**AIM OF THE TASK:** An identical copy of the listing below is all the answer should contain.

**TASK MATERIAL:**
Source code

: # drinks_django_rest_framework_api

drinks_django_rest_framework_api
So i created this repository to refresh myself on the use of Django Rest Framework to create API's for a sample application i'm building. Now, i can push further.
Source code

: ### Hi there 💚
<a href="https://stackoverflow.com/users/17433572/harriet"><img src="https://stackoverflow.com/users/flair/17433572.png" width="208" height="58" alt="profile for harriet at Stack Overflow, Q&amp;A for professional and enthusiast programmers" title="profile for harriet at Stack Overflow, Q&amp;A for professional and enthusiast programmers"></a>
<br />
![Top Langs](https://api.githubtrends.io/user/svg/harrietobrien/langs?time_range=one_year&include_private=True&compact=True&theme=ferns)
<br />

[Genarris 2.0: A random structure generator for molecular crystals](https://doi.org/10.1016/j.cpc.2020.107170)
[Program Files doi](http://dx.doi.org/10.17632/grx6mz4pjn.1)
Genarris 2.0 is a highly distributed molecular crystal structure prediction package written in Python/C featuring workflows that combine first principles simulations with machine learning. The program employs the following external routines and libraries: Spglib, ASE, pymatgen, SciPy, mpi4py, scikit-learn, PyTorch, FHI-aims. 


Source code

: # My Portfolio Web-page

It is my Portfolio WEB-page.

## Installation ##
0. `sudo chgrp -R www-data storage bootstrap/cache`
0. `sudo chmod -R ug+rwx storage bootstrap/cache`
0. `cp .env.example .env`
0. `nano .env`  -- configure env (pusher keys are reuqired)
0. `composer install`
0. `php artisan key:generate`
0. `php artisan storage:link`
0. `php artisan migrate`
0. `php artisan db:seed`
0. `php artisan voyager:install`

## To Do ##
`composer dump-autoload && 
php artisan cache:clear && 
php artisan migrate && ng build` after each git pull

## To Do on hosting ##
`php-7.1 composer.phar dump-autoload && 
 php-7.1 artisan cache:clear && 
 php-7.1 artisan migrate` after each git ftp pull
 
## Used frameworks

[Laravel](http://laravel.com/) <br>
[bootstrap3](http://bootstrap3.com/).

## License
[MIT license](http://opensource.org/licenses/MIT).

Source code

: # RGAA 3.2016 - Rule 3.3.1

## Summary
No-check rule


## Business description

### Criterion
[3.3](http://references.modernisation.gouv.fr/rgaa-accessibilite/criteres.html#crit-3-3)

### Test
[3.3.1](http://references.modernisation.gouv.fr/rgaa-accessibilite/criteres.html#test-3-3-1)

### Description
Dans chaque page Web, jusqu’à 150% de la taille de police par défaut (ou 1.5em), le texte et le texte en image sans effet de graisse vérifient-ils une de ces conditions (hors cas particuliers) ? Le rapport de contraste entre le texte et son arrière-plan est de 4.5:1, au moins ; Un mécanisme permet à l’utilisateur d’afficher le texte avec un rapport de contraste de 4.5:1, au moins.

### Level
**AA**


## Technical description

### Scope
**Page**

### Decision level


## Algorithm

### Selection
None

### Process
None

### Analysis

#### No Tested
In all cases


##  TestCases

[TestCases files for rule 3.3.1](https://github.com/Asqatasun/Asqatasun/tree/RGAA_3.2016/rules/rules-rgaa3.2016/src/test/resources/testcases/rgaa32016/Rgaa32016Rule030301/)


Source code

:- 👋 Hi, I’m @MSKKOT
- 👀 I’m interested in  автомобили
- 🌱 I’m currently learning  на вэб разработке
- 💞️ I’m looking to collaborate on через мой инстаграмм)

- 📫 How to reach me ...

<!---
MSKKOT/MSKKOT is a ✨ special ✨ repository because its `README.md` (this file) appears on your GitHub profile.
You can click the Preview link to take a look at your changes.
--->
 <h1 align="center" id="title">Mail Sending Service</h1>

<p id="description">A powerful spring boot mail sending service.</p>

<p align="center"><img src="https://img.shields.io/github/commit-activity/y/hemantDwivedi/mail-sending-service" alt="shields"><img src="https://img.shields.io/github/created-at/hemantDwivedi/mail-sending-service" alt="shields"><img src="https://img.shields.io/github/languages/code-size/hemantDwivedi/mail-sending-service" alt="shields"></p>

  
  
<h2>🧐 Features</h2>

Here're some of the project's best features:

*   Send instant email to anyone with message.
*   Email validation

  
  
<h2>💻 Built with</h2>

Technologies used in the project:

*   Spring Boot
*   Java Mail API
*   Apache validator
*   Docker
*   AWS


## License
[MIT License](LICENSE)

**EXERCISE RESULT:**
Source code

: # drinks_django_rest_framework_api

drinks_django_rest_framework_api
So i created this repository to refresh myself on the use of Django Rest Framework to create API's for a sample application i'm building. Now, i can push further.
Source code

: ### Hi there 💚
<a href="https://stackoverflow.com/users/17433572/harriet"><img src="https://stackoverflow.com/users/flair/17433572.png" width="208" height="58" alt="profile for harriet at Stack Overflow, Q&amp;A for professional and enthusiast programmers" title="profile for harriet at Stack Overflow, Q&amp;A for professional and enthusiast programmers"></a>
<br />
![Top Langs](https://api.githubtrends.io/user/svg/harrietobrien/langs?time_range=one_year&include_private=True&compact=True&theme=ferns)
<br />

[Genarris 2.0: A random structure generator for molecular crystals](https://doi.org/10.1016/j.cpc.2020.107170)
[Program Files doi](http://dx.doi.org/10.17632/grx6mz4pjn.1)
Genarris 2.0 is a highly distributed molecular crystal structure prediction package written in Python/C featuring workflows that combine first principles simulations with machine learning. The program employs the following external routines and libraries: Spglib, ASE, pymatgen, SciPy, mpi4py, scikit-learn, PyTorch, FHI-aims. 


Source code

: # My Portfolio Web-page

It is my Portfolio WEB-page.

## Installation ##
0. `sudo chgrp -R www-data storage bootstrap/cache`
0. `sudo chmod -R ug+rwx storage bootstrap/cache`
0. `cp .env.example .env`
0. `nano .env`  -- configure env (pusher keys are reuqired)
0. `composer install`
0. `php artisan key:generate`
0. `php artisan storage:link`
0. `php artisan migrate`
0. `php artisan db:seed`
0. `php artisan voyager:install`

## To Do ##
`composer dump-autoload && 
php artisan cache:clear && 
php artisan migrate && ng build` after each git pull

## To Do on hosting ##
`php-7.1 composer.phar dump-autoload && 
 php-7.1 artisan cache:clear && 
 php-7.1 artisan migrate` after each git ftp pull
 
## Used frameworks

[Laravel](http://laravel.com/) <br>
[bootstrap3](http://bootstrap3.com/).

## License
[MIT license](http://opensource.org/licenses/MIT).

Source code

: # RGAA 3.2016 - Rule 3.3.1

## Summary
No-check rule


## Business description

### Criterion
[3.3](http://references.modernisation.gouv.fr/rgaa-accessibilite/criteres.html#crit-3-3)

### Test
[3.3.1](http://references.modernisation.gouv.fr/rgaa-accessibilite/criteres.html#test-3-3-1)

### Description
Dans chaque page Web, jusqu’à 150% de la taille de police par défaut (ou 1.5em), le texte et le texte en image sans effet de graisse vérifient-ils une de ces conditions (hors cas particuliers) ? Le rapport de contraste entre le texte et son arrière-plan est de 4.5:1, au moins ; Un mécanisme permet à l’utilisateur d’afficher le texte avec un rapport de contraste de 4.5:1, au moins.

### Level
**AA**


## Technical description

### Scope
**Page**

### Decision level


## Algorithm

### Selection
None

### Process
None

### Analysis

#### No Tested
In all cases


##  TestCases

[TestCases files for rule 3.3.1](https://github.com/Asqatasun/Asqatasun/tree/RGAA_3.2016/rules/rules-rgaa3.2016/src/test/resources/testcases/rgaa32016/Rgaa32016Rule030301/)


Source code

:- 👋 Hi, I’m @MSKKOT
- 👀 I’m interested in  автомобили
- 🌱 I’m currently learning  на вэб разработке
- 💞️ I’m looking to collaborate on через мой инстаграмм)

- 📫 How to reach me ...

<!---
MSKKOT/MSKKOT is a ✨ special ✨ repository because its `README.md` (this file) appears on your GitHub profile.
You can click the Preview link to take a look at your changes.
--->
 <h1 align="center" id="title">Mail Sending Service</h1>

<p id="description">A powerful spring boot mail sending service.</p>

<p align="center"><img src="https://img.shields.io/github/commit-activity/y/hemantDwivedi/mail-sending-service" alt="shields"><img src="https://img.shields.io/github/created-at/hemantDwivedi/mail-sending-service" alt="shields"><img src="https://img.shields.io/github/languages/code-size/hemantDwivedi/mail-sending-service" alt="shields"></p>

  
  
<h2>🧐 Features</h2>

Here're some of the project's best features:

*   Send instant email to anyone with message.
*   Email validation

  
  
<h2>💻 Built with</h2>

Technologies used in the project:

*   Spring Boot
*   Java Mail API
*   Apache validator
*   Docker
*   AWS


## License
[MIT License](LICENSE)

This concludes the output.